# Prepare input data

1. Read reachable nodes data (including IP address and network type)
2. Annotate netgroups
3. Annotate ASN
4. Store nodes data with annotations

### Read nodes data

In [None]:
import pandas as pd

df = pd.read_csv("reachable-nodes-2023-05-07.csv")

num_ipv4 = sum(df.network == 'ipv4')
num_ipv6 = sum(df.network == 'ipv6')
num_ip = len(df)
assert num_ipv4 + num_ipv6 == num_ip, "Inconsistent dichotomy"

print(f'reachable nodes: ipv4={num_ipv4}, ipv6={num_ipv6}, ipv4/ipv6={num_ip}')

### Annotate netgroups

- For IPv4, always use /16
- For IPv6, use /32 by default; /36 for Hurrican Electric (2001:470::/32)

In [None]:
import ipaddress

def netgroup_from_addr(addr_str):
    addr = ipaddress.ip_address(addr_str)
    if isinstance(addr, ipaddress.IPv4Address):
        return ipaddress.ip_interface(f'{addr}/16').network
    if addr.exploded.startswith("2001:0470:"):
        return ipaddress.ip_interface(f'{addr}/36').network
    return ipaddress.ip_interface(f'{addr}/32').network

df['netgroup'] = df.address.apply(netgroup_from_addr)

### Annotate ASN

- Uses ASMAP created with [Kartograf](https://github.com/fjahr/kartograf)

In [None]:
import bz2
from tqdm import tqdm
tqdm.pandas()

def load_asmap(asmap_file):
    asmap = []
    with bz2.open(asmap_file) as f:
        for line in f.readlines():
            net, asn = line.decode('ascii').strip().split(' ')
            network = ipaddress.ip_network(net)
            netw = int(network.network_address)
            mask = int(network.netmask)
            asmap.append((netw, mask, asn))
    return asmap

def asn_from_addr(addr_str):
    ip = ipaddress.ip_address(addr_str)
    ip_int = int(ip)
    for netw, mask, asn in asmap:
        if (ip_int & mask) == netw:
            return asn
    return "unknown"

asmap_filename = "asmap-kartograf-2023-02-06.txt.bz2"
asmap = load_asmap(asmap_filename)

df['asn'] = df.address.progress_apply(asn_from_addr)

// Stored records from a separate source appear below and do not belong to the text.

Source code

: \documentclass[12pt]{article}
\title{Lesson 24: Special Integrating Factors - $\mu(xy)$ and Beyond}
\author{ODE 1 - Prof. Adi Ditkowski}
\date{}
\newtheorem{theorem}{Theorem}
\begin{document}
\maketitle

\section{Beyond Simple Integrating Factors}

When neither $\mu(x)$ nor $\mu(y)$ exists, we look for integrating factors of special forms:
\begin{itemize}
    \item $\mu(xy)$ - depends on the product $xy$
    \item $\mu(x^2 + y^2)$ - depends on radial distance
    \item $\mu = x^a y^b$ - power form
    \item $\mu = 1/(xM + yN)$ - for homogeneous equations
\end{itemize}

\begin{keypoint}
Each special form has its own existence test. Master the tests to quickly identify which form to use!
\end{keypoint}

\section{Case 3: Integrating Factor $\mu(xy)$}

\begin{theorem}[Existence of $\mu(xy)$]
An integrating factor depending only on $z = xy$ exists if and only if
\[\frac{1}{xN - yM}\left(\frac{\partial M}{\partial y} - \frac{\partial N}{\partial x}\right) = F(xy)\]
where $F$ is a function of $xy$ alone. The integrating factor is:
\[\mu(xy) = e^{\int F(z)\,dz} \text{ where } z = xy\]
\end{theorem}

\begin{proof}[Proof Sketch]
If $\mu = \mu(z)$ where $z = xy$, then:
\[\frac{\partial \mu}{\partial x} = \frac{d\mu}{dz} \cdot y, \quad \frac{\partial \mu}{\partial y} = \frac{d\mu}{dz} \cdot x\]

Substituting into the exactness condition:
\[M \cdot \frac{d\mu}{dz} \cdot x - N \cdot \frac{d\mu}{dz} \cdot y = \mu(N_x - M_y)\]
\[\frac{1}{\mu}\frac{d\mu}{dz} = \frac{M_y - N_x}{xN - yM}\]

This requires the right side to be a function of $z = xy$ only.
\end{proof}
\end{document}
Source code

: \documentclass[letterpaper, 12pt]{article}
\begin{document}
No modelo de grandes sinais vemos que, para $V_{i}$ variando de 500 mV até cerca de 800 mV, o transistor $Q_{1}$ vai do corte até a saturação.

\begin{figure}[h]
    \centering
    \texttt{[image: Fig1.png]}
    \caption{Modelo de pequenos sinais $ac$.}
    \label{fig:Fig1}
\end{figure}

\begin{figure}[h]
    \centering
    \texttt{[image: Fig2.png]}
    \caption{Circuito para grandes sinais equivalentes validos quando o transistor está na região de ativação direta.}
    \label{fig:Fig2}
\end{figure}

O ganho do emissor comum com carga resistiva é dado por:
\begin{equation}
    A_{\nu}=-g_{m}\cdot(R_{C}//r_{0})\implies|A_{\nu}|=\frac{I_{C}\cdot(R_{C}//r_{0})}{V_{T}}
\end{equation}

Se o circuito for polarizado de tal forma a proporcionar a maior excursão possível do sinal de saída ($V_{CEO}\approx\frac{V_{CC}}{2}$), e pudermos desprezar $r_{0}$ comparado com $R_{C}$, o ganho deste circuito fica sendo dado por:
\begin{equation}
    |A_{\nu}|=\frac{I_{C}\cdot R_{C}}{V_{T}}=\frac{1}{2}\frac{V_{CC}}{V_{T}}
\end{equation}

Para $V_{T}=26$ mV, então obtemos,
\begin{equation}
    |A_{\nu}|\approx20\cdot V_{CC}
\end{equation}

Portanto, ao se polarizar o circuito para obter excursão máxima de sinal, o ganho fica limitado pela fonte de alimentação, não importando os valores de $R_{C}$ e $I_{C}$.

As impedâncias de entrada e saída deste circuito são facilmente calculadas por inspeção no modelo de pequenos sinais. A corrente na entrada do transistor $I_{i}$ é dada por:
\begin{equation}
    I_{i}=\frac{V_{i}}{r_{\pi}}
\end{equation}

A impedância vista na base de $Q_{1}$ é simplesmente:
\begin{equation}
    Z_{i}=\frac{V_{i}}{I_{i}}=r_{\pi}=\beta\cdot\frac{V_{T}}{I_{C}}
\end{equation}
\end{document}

total, covered, missing = len(df), sum(df.asn != "unknown"), sum(df.asn == "unknown")
print(f"total={total}, covered={covered} ({100*covered/total:.1f}%), missing={missing} ({100*missing/total:.1f}%)")
assert missing/total < 0.002, "Insufficient coverage by asmap"

### Store annotated data

In [None]:
ANNOTATED_NODES_CSV = "reachable-nodes-annotated-2023-05-07.csv"
df.to_csv(ANNOTATED_NODES_CSV, index=False)